Sorry, forgot to say that I am in the League City, Texas area. Thanks


----------



## Tortuga (May 21, 2004)

bet that is some pretty lumber, AR...but a little too much for me. Betcha some of the call makers will chime in soon.. Duck call making is not one of my 'skill sets'...LOL


----------



## almostretired (Mar 19, 2013)

Not one of my skills either, Tortuga. But you are right. Walnut is my favorite wood to work with. It sands easy, cuts easy and a few coats of just poly and nothing else really brings it to life. Thanks for the reply, hope to hear from some of the talented turners that I have seen on here soon.


----------



## Robert A. (Jan 8, 2009)

I would normally take you up on your offer but I am covered up in Walnut at the moment and rarely turn many calls from it.. I will talk to some other call makers I know and see if they may be interested in making a trade. If not maybe we can work something out. Feel free to give me a call.

Robert A.
Mobile: 979-299-4495


----------



## almostretired (Mar 19, 2013)

Robert A. said:


> I would normally take you up on your offer but I am covered up in Walnut at the moment and rarely turn many calls from it.. I will talk to some other call makers I know and see if they may be interested in making a trade. If not maybe we can work something out. Feel free to give me a call.
> 
> Robert A.
> Mobile: 979-299-4495


Thanks for the help Robert, I was hoping you would reply, those were two of the nicest calls I have ever seen that you posted under "playing around". I will give you a call if I don't hear from your fellow call makers.


----------



## MT Stringer (May 21, 2004)

> I have several hundred board feet of Illinois walnut lumber.


I don't do lathe work but I would be interested in a few board feet especially if you have some 6/4 that I could cut up to make a cutting board or three out of (mixed with Maple).
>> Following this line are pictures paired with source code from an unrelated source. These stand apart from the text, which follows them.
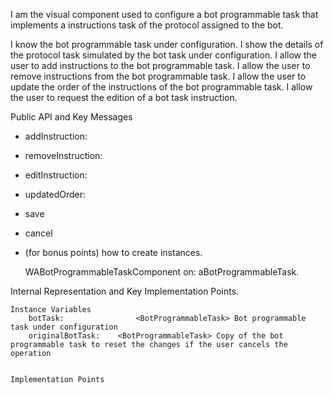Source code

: I am the visual component used to configure a bot programmable task that implements a instructions task of the protocol assigned to the bot.

I know the bot programmable task under configuration.
I show the details of the protocol task simulated by the bot task under configuration.
I allow the user to add instructions to the bot programmable task.
I allow the user to remove instructions from the bot programmable task.
I allow the user to update the order of the instructions of the bot programmable task.
I allow the user to request the edition of a bot task instruction.

Public API and Key Messages

- addInstruction:
- removeInstruction:
- editInstruction:
- updatedOrder:
- save
- cancel
- (for bonus points) how to create instances.

   WABotProgrammableTaskComponent on: aBotProgrammableTask.
 
Internal Representation and Key Implementation Points.

	Instance Variables
		botTask:				<BotProgrammableTask> Bot programmable task under configuration				
		originalBotTask:	<BotProgrammableTask> Copy of the bot programmable task to reset the changes if the user cancels the operation
 

	Implementation Points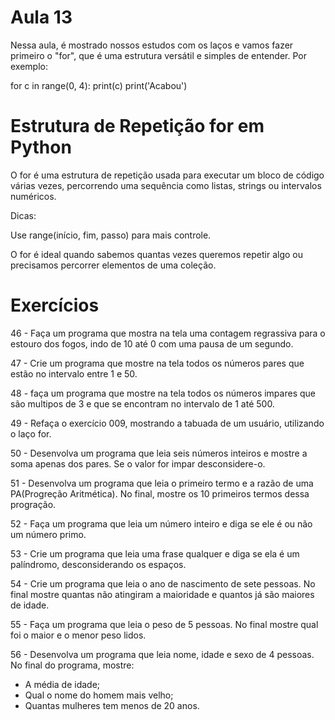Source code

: # Aula 13

Nessa aula, é mostrado nossos estudos com os laços e vamos fazer primeiro o "for", que é uma estrutura versátil e simples de entender. Por exemplo:

 for c in range(0, 4):
      print(c)
 print('Acabou')
# Estrutura de Repetição for em Python
O for é uma estrutura de repetição usada para executar um bloco de código várias vezes, percorrendo uma sequência como listas, strings ou intervalos numéricos.

Dicas:

Use range(início, fim, passo) para mais controle.

O for é ideal quando sabemos quantas vezes queremos repetir algo ou precisamos percorrer elementos de uma coleção.

# Exercícios

46 - Faça um programa que mostra na tela uma contagem regrassiva para o estouro dos fogos, indo de 10 até 0 com uma pausa de um segundo.

47 - Crie um programa que mostre na tela todos os números pares que estão no intervalo entre 1 e 50.

48 - faça um programa que mostre na tela todos os números impares que são multipos de 3 e que se encontram no intervalo de 1 até 500.

49 - Refaça o exercício 009, mostrando a tabuada de um usuário, utilizando o laço for.

50 - Desenvolva um programa que leia seis números inteiros e mostre a soma apenas dos pares. Se o valor for impar desconsidere-o.

51 - Desenvolva um programa que leia o primeiro termo e a razão de uma PA(Progreção Aritmética). No final, mostre os 10 primeiros termos dessa progração.

52 - Faça um programa que leia um número inteiro e diga se ele é ou não um número primo.

53 - Crie um programa que leia uma frase qualquer e diga se ela é um palíndromo, desconsiderando os espaços.

54 - Crie um programa que leia o ano de nascimento de sete pessoas. No final mostre quantas não atingiram a maioridade e quantos já são maiores de idade.

55 - Faça um programa que leia o peso de 5 pessoas. No final mostre qual foi o maior e o menor peso lidos.

56 - Desenvolva um programa que leia nome, idade e sexo de 4 pessoas. No final do programa, mostre:

* A média de idade;
* Qual o nome do homem mais velho;
* Quantas mulheres tem menos de 20 anos.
Prolly wouldn't need more than 4bd ft or there abouts. i would rather buy it from you than the lumber yard if it is dry enough to use.

Thanks
Mike


----------



## almostretired (Mar 19, 2013)

Mike, most of the Walnut I have has been planed to 3/4 or maybe just a little more. I have it in various widths but probably nothing over 10". It does glue up nicely. It was dry when I got it and has been in my garage here for the past three summers, so I would say it is as dry as it is going to get. I do have one board that is 6 5/8 wide, 2 5/8 thick and 63 1/2 long, if that would do you any good. That board does have some sapwood along one edge.


----------



## speckle-catcher (May 20, 2004)

hey Mike - mix it with maple and do an end-grain cutting board!


----------



## MT Stringer (May 21, 2004)

speckle-catcher said:


> hey Mike - mix it with maple and do an end-grain cutting board!
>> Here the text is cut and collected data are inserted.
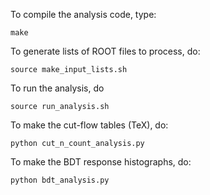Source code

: To compile the analysis code, type:

`make`

To generate lists of ROOT files to process, do:

`source make_input_lists.sh`

To run the analysis, do

`source run_analysis.sh`

To make the cut-flow tables (TeX), do:

`python cut_n_count_analysis.py`

To make the BDT response histographs, do:

`python bdt_analysis.py`
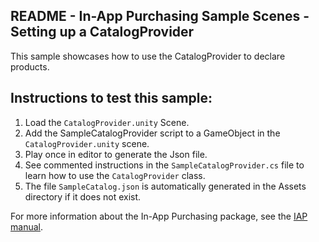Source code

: ## README - In-App Purchasing Sample Scenes - Setting up a CatalogProvider

This sample showcases how to use the CatalogProvider to declare products.

## Instructions to test this sample:

1. Load the `CatalogProvider.unity` Scene.
2. Add the SampleCatalogProvider script to a GameObject in the `CatalogProvider.unity` scene.
3. Play once in editor to generate the Json file.
4. See commented instructions in the `SampleCatalogProvider.cs` file to learn how to use the `CatalogProvider` class.
5. The file `SampleCatalog.json` is automatically generated in the Assets directory if it does not exist. 

For more information about the In-App Purchasing package, see the [IAP manual](https://docs.unity.com/ugs/en-us/manual/iap/manual/overview).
That was my thinking. And possibly mix it with maple and make a router bowl/tray. I have a template to make such an animal.


----------



## MT Stringer (May 21, 2004)

almostretired said:


> Mike, most of the Walnut I have has been planed to 3/4 or maybe just a little more. I have it in various widths but probably nothing over 10". It does glue up nicely. It was dry when I got it and has been in my garage here for the past three summers, so I would say it is as dry as it is going to get. I do have one board that is 6 5/8 wide, 2 5/8 thick and 63 1/2 long, if that would do you any good. That board does have some sapwood along one edge.


I sent you a private message. I would like to buy a piece or two.
Thanks
Mike


----------



## almostretired (Mar 19, 2013)

Mike, Sorry I didn't get back to you right away. I had relatives in for the weekend and had to go for Jury duty yesterday. I will give you a call, we can set something up for this weekend, if you want.


----------